Exercise description: Determine how many lines of the data below contain "admin", then give only that number.

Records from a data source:

◇ ◇ ◇ ◇

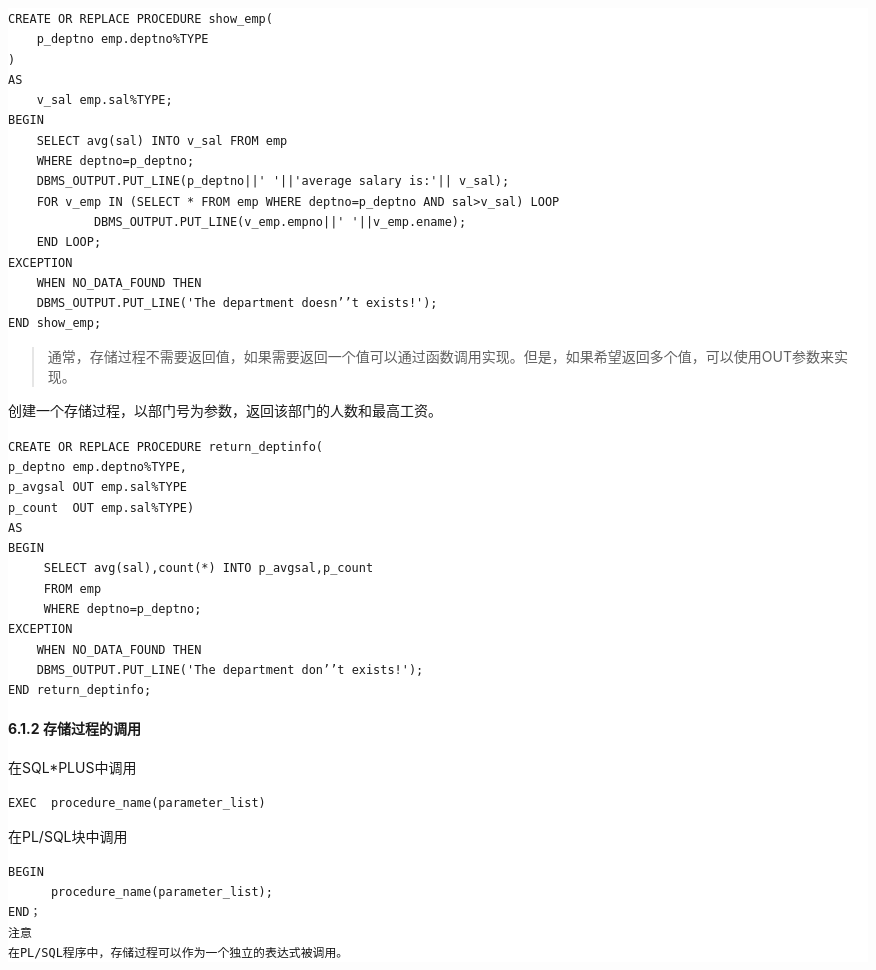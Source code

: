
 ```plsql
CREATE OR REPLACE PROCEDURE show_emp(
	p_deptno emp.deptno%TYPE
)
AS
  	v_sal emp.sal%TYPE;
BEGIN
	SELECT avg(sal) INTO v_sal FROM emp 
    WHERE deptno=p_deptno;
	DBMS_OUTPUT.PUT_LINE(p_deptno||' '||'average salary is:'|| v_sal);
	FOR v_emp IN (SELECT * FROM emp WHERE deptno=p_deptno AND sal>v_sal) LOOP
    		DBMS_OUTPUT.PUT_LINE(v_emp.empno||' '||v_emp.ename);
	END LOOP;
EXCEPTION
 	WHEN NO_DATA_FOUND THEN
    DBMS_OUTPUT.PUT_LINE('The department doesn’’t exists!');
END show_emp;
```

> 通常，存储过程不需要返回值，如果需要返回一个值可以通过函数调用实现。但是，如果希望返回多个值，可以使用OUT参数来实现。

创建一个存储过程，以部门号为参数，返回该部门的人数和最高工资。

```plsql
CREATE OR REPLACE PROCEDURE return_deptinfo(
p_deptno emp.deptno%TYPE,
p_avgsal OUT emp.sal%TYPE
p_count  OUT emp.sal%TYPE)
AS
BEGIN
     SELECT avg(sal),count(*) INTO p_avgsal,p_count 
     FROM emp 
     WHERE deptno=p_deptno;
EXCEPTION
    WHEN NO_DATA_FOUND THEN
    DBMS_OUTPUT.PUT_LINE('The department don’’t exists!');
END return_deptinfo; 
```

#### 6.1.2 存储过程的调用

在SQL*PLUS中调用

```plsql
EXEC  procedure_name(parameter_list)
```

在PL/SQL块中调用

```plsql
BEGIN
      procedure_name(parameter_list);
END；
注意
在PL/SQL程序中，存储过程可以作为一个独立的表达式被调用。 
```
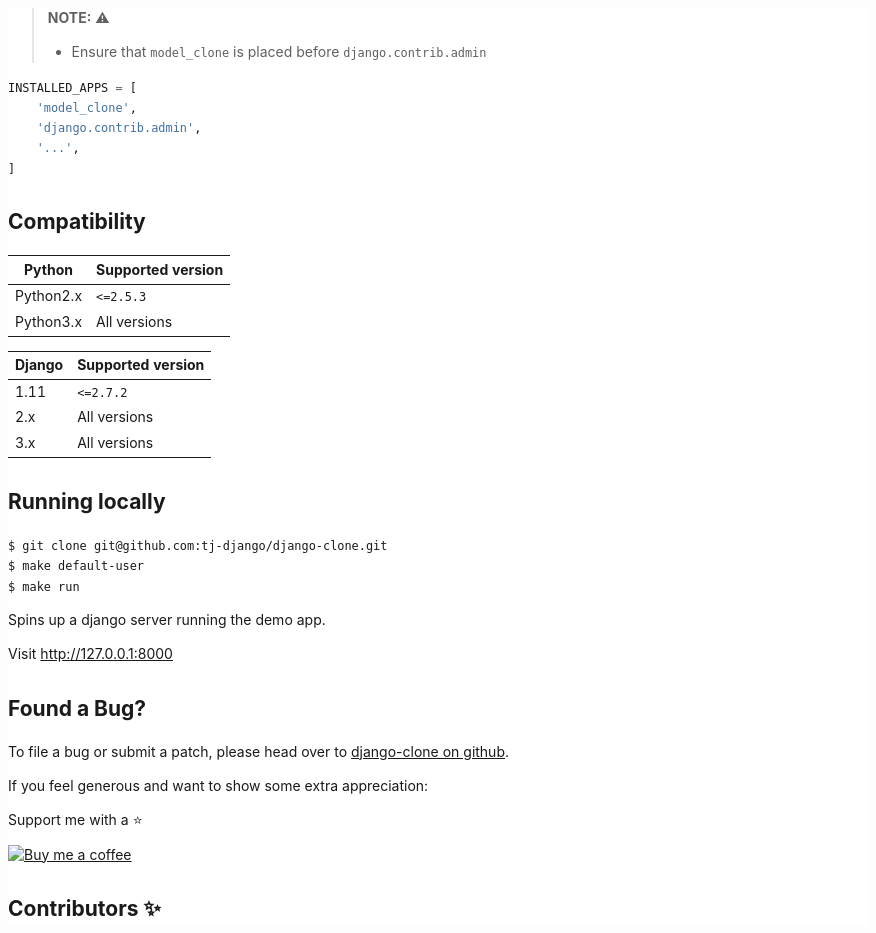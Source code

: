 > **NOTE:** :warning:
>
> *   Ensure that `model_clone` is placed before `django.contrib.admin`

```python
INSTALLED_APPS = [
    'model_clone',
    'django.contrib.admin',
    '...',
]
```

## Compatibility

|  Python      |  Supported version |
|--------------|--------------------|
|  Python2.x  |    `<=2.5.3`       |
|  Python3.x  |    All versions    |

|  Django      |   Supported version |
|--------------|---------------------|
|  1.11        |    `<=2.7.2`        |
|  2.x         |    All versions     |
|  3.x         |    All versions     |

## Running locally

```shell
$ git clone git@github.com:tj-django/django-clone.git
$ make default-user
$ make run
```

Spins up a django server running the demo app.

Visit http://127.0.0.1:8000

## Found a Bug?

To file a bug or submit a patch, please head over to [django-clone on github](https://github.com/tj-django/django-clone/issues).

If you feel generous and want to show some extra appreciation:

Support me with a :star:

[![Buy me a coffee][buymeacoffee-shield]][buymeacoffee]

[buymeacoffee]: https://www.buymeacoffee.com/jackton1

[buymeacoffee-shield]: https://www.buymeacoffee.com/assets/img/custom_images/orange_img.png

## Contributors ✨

◇ ◇ ◇ ◇

Response to the task: 2